Slusky in the Context of Modernist Tradition
From catalog essay in Joseph Slusky, Sculptural Survey, 1978-1998
The Oakland Museum of California sculpture court at City Center
by George Lloyd

In terms of art historical precedent Joseph Slusky is most directly beholden to the Cubist tradition. It was, of course, Picasso, who initiated the practice of making sculptures out of cut and welded pieces of metal. The Eiffel Tower is a modern icon precisely because it exemplifies in its painted metal structure the modernist values of lightness, linearity and transparency.
   Slusky's sculptures, like those of Picasso and David Smith before him, are chock-full of holes. For the true modernist, form is secondary to space. In the modernist idiom, the more substantial and massive forms of classical tradition were superseded and replaced by a sort of spatial continuum, made up of skeletal forms and lyric gestures.
   Like Picasso, Slusky is a scavenger who incorporates found as well as directly fashioned elements into his compositions. In a sculpture such as "A Lune, A Rune", these various components come together to form a quirky landscape , full of gesture and movement-running at sundry speed and in diverse patterns.
   The sculpture entitled "Sentinel" resembles, above all else, a robot. Just slightly larger than life, it looms over the viewer in its mock-menacing way like an oversized toy.
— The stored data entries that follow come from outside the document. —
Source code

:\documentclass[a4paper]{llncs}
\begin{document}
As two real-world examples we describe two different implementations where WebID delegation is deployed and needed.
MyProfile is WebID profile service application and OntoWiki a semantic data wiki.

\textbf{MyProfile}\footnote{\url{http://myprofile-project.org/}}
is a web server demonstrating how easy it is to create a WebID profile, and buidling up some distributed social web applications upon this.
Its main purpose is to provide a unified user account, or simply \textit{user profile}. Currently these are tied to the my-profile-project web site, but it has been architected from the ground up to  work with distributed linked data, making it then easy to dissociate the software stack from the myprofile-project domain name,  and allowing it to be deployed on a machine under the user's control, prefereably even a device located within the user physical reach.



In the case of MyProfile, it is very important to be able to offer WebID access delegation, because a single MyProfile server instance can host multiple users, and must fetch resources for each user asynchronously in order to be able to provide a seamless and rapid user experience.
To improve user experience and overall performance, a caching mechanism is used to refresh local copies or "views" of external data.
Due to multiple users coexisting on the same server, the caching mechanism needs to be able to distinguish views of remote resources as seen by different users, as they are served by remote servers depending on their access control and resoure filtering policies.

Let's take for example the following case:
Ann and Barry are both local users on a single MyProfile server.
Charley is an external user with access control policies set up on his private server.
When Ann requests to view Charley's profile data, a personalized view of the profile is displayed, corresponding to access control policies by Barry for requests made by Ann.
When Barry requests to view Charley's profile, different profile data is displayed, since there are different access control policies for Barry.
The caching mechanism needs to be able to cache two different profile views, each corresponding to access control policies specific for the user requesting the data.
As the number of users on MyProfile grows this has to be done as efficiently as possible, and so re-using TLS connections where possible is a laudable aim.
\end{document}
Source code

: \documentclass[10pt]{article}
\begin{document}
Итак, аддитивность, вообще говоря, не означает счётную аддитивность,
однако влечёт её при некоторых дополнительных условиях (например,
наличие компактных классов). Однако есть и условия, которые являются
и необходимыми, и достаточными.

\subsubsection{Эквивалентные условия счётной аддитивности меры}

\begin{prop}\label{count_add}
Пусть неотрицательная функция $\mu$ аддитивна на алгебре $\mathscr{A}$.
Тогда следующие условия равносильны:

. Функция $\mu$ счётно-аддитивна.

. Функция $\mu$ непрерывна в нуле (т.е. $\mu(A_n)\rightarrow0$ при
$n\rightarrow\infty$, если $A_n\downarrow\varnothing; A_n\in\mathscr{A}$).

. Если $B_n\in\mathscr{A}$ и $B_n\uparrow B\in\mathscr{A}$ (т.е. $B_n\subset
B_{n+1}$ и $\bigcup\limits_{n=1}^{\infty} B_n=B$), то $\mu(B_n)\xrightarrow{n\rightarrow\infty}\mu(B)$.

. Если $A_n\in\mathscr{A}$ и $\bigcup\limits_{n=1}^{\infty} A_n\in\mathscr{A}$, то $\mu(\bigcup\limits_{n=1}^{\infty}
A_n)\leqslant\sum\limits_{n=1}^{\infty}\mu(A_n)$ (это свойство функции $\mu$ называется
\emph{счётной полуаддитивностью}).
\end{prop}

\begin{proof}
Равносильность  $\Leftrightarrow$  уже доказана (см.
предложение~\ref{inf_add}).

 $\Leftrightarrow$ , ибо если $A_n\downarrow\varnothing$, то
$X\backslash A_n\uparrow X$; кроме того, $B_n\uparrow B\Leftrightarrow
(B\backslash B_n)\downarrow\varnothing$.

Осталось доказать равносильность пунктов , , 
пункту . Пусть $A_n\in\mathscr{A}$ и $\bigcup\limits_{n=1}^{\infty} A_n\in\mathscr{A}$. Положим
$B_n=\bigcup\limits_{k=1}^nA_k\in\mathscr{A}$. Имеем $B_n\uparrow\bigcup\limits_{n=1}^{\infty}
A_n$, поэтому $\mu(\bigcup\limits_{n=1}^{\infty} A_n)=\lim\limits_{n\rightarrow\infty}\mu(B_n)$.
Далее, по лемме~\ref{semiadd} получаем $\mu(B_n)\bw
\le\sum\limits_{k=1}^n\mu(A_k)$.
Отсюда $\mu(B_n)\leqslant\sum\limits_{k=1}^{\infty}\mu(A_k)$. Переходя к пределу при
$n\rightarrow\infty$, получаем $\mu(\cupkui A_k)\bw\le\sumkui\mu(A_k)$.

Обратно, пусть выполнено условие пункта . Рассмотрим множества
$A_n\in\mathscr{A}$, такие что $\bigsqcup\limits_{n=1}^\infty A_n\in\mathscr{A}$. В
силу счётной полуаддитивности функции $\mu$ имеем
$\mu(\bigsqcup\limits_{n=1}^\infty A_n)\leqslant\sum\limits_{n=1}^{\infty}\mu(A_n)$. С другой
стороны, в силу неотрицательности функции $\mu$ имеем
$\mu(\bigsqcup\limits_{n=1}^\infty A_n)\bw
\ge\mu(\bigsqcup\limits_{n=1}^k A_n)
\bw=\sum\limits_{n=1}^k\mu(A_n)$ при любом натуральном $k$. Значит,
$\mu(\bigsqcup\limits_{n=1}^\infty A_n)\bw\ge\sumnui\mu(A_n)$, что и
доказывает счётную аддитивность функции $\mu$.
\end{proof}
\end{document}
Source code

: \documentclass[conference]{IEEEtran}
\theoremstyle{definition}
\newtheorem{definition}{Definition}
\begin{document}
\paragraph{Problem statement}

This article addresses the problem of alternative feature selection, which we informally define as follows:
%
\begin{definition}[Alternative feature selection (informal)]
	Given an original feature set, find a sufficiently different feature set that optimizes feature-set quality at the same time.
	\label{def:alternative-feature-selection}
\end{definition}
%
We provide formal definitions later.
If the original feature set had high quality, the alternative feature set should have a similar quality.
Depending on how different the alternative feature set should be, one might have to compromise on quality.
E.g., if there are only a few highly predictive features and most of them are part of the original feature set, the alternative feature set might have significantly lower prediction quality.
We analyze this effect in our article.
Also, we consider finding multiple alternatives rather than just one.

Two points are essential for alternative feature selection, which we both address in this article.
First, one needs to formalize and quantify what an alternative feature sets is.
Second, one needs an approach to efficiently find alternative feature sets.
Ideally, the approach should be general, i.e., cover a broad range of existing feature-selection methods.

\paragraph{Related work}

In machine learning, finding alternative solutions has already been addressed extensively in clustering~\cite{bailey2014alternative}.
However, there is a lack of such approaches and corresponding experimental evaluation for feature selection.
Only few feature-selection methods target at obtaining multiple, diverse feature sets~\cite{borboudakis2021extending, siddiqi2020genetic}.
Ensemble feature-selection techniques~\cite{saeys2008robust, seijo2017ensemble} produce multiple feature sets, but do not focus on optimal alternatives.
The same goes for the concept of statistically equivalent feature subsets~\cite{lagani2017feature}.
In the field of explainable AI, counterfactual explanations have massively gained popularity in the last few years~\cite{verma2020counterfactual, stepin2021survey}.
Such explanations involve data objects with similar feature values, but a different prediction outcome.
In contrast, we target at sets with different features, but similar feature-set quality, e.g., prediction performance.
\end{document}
The stability of its four-square stance is never doubted. The "sentinel" is a see-thru structure. Like a building, it is multi-leveled. It might also be taken for a rather larger piece of furniture which the viewer is somehow able to relate to without being over powered in terms of scale. To his credit, Slusky doesn't bully the spectator. One never has the sense that his pieces are blown-up versions of smaller models. Rather the scale of his work is invariably intimate and humane. Slusky's humor is also an important leavening factor, so that in spite of its somewhat formidable aspect and large size, the character of the "Sentinel", for example, is ultimately experienced as benign.
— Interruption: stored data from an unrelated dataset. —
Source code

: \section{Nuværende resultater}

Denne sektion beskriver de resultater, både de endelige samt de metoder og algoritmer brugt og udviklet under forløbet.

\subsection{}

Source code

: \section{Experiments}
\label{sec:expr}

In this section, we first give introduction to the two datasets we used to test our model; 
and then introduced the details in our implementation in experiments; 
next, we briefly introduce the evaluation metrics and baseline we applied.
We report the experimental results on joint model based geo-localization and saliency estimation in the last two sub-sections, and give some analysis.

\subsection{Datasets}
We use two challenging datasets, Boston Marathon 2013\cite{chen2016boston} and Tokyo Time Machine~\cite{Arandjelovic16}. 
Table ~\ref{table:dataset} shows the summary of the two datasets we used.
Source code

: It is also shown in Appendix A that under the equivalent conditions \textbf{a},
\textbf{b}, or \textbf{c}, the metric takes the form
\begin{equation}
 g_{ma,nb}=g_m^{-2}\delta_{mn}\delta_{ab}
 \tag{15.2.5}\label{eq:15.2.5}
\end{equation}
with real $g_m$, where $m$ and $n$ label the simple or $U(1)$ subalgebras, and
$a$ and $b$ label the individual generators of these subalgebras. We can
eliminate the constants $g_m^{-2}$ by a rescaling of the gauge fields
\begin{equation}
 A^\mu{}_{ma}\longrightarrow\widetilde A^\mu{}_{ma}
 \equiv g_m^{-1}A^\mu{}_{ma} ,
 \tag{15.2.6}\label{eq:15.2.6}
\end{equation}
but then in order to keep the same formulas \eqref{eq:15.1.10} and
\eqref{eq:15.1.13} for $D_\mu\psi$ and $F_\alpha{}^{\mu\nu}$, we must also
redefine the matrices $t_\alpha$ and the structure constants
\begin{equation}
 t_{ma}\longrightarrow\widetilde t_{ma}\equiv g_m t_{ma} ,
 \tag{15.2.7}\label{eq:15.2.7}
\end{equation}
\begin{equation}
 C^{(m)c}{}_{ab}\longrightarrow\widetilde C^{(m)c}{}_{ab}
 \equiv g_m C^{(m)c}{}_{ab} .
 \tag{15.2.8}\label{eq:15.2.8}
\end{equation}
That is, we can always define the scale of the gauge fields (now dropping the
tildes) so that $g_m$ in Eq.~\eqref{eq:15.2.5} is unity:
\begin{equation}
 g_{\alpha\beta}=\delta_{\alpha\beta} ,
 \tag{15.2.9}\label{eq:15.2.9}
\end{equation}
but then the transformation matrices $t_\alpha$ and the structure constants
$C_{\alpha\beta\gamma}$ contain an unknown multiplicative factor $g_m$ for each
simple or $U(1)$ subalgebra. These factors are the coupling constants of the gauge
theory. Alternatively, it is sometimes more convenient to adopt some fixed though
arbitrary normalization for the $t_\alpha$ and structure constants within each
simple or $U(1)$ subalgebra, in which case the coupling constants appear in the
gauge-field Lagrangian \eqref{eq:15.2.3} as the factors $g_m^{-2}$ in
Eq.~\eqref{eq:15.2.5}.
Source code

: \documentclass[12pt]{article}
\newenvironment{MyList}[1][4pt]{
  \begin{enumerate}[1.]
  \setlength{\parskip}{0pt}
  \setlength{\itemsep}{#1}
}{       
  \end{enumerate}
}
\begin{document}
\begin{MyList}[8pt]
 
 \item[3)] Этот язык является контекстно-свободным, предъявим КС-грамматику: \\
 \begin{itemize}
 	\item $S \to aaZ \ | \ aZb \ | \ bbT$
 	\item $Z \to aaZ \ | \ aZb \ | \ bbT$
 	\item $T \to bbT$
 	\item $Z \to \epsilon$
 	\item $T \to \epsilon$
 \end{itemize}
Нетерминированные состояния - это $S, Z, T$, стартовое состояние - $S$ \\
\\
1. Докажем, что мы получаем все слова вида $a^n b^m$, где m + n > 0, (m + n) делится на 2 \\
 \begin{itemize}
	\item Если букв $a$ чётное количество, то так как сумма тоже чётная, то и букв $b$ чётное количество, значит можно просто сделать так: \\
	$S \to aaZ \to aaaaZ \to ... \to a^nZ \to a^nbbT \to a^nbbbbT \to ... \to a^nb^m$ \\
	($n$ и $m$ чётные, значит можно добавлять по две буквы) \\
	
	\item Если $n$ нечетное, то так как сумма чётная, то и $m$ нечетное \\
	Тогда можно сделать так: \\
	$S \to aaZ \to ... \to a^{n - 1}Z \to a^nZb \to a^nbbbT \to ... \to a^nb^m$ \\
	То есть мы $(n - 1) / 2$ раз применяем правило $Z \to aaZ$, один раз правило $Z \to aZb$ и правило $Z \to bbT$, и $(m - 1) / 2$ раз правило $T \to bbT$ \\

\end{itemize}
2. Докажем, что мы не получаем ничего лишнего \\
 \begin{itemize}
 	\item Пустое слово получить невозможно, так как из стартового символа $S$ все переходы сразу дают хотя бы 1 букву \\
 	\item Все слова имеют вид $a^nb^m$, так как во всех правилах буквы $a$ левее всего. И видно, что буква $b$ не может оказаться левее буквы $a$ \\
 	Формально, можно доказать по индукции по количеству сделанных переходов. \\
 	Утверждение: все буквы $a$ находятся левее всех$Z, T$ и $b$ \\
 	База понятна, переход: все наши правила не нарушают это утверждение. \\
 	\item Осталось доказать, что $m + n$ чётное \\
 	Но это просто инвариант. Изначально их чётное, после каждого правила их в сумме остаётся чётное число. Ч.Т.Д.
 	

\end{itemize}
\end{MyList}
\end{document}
   Although it is not, perhaps, immediately obvious, one will, inevitably, become aware of the lurking presence of the human figure in Slusky's sculptures. In time, his individual pieces will come to resemble personages-each with its won peculiar aura. Oddly, but in true Cubist fashion, Slusky renders these figures in terms of still-life. Like Leger, who opined he would paint a woman as he would a pair of keys, Slusky has also made extensive use of industrial metaphor. He appropriates common objects and situates them strategically into his pieces. For example, a cut-off part of an oxyacetylene tank has been placed atop of "Croquet" where it occupies the place corresponding to the position of the heads in relation to the entire figure. From this point, the bottle-like shape levitates securely over the gesticulating and hyperactive lower mass of the figure. Here again, one enters a neo-Cubist crucible where the forms have been dematerialize and transformed into landscape.
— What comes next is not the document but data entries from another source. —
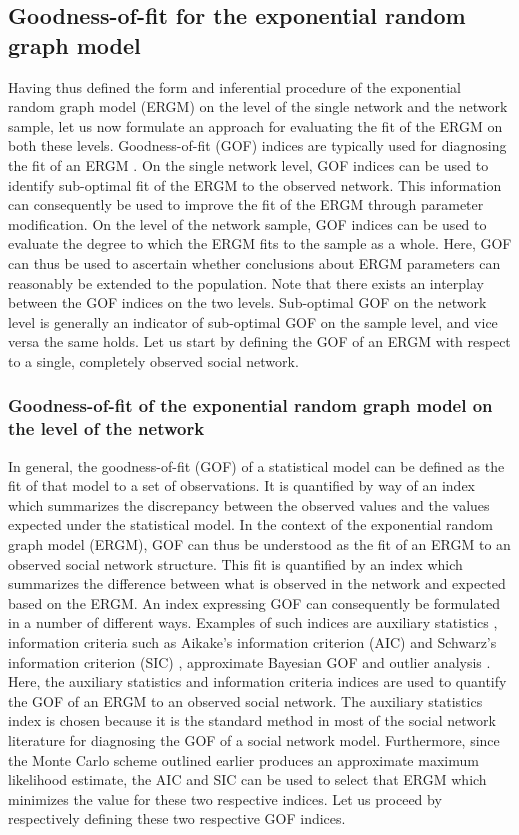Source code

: \documentclass[a4paper, man, floatsintext]{apa6}
\begin{document}
\subsection{Goodness-of-fit for the exponential random graph model}
Having thus defined the form and inferential procedure of the exponential random graph model (ERGM) on the level of the single network and the network sample, let us now formulate an approach for evaluating the fit of the ERGM on both these levels. \clearpage \noindent Goodness-of-fit (GOF) indices are typically used for diagnosing the fit of an ERGM \cite{lusher2013exponential}. On the single network level, GOF indices can be used to identify sub-optimal fit of the ERGM to the observed network. This information can consequently be used to improve the fit of the ERGM through parameter modification. On the level of the network sample, GOF indices can be used to evaluate the degree to which the ERGM fits to the sample as a whole. Here, GOF can thus be used to ascertain whether conclusions about ERGM parameters can reasonably be extended to the population. Note that there exists an interplay between the GOF indices on the two levels. Sub-optimal GOF on the network level is generally an indicator of sub-optimal GOF on the sample level, and vice versa the same holds. Let us start by defining the GOF of an ERGM with respect to a single, completely observed social network. 
\\
\subsubsection{Goodness-of-fit of the exponential random graph model on the level of the network} In general, the goodness-of-fit (GOF) of a statistical model can be defined as the fit of that model to a set of observations. It is quantified by way of an index which summarizes the discrepancy between the observed values and the values expected under the statistical model. In the context of the exponential random graph model (ERGM), GOF can thus be understood as the fit of an ERGM to an observed social network structure. This fit is quantified by an index which summarizes the difference between what is observed in the network and expected based on the ERGM. An index expressing GOF can consequently be formulated in a number of different ways. Examples of such indices are auxiliary statistics \cite{hunter2008goodness}, information criteria such as Aikake's information criterion (AIC) \cite{akaike1974new} and Schwarz's information criterion (SIC) \cite{schwarz1978estimating}, approximate Bayesian GOF \cite{lusher2013exponential} and outlier analysis \cite{koskinen2018outliers}. Here, the auxiliary statistics and information criteria indices are used to quantify the GOF of an ERGM to an observed social network. The auxiliary statistics index is chosen because it is the standard method in most of the social network literature for diagnosing the GOF of a social network model. \clearpage \noindent Furthermore, since the Monte Carlo scheme outlined earlier produces an approximate maximum likelihood estimate, the AIC and SIC can be used to select that ERGM which minimizes the value for these two respective indices. Let us proceed by respectively defining these two respective GOF indices. 
\\
\end{document}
   "Euclid on the Half Shell", which is the oldest work in the present exhibition, is reminiscent of Giacometti's surrealistic "Woman with Her Throat Cut". Both sculptures share a similar threatening and sinister aspect. The orientation of both pieces is likewise horizontal and close to the ground. "Euclid" is divided into two parts. The upper part, which looks something like a big trombone, has a downward trajectory along a diagonal axis which culminates in a large up-ended hook which, in a dramatic fashion, nearly touches the bottom section of the base-a maroon-colored configuration in the shape of a gigantic splash-or "SPLAATT!" as it would be called in comics jargon.
   Invariably, Slusky's sculptures strive upwards against gravitational pull. "Euclid", on the contrary, describes a fall-or in more exaggerated archetypal sense - a decent into death. The viewer is quickly reassured, however, when he realizes that he is, in Slusky's company, present at a kind of circus, and that the fearful illusion will last for only as long as the act will take to complete itself. Moreover, for the properly receptive viewer, the stunt is potentially revelatory and for the small price of some imaginative exertion, the psychic benefit of the myth is available.
   Another affinity that Slusky shares with the Cubist and Surrealist ancestors - and especially with Picasso-is his intense involvement with masquerade and fantasy. For Slusky's work there is no precedent in everyday experience. All has somehow been mix-matched and rearranged to resemble nothing like one has every seen before. It's a whole new ballgame, without even a scorecard to follow, because nothing is readily identifiable - just a world of odd hybrids and composites, of make-shift identities and transitional states. Everything is on the go and nothing is fixed or final. The irony of it all is that the most evanescent of fancies have been captured in such a hard and obdurate medium as steel.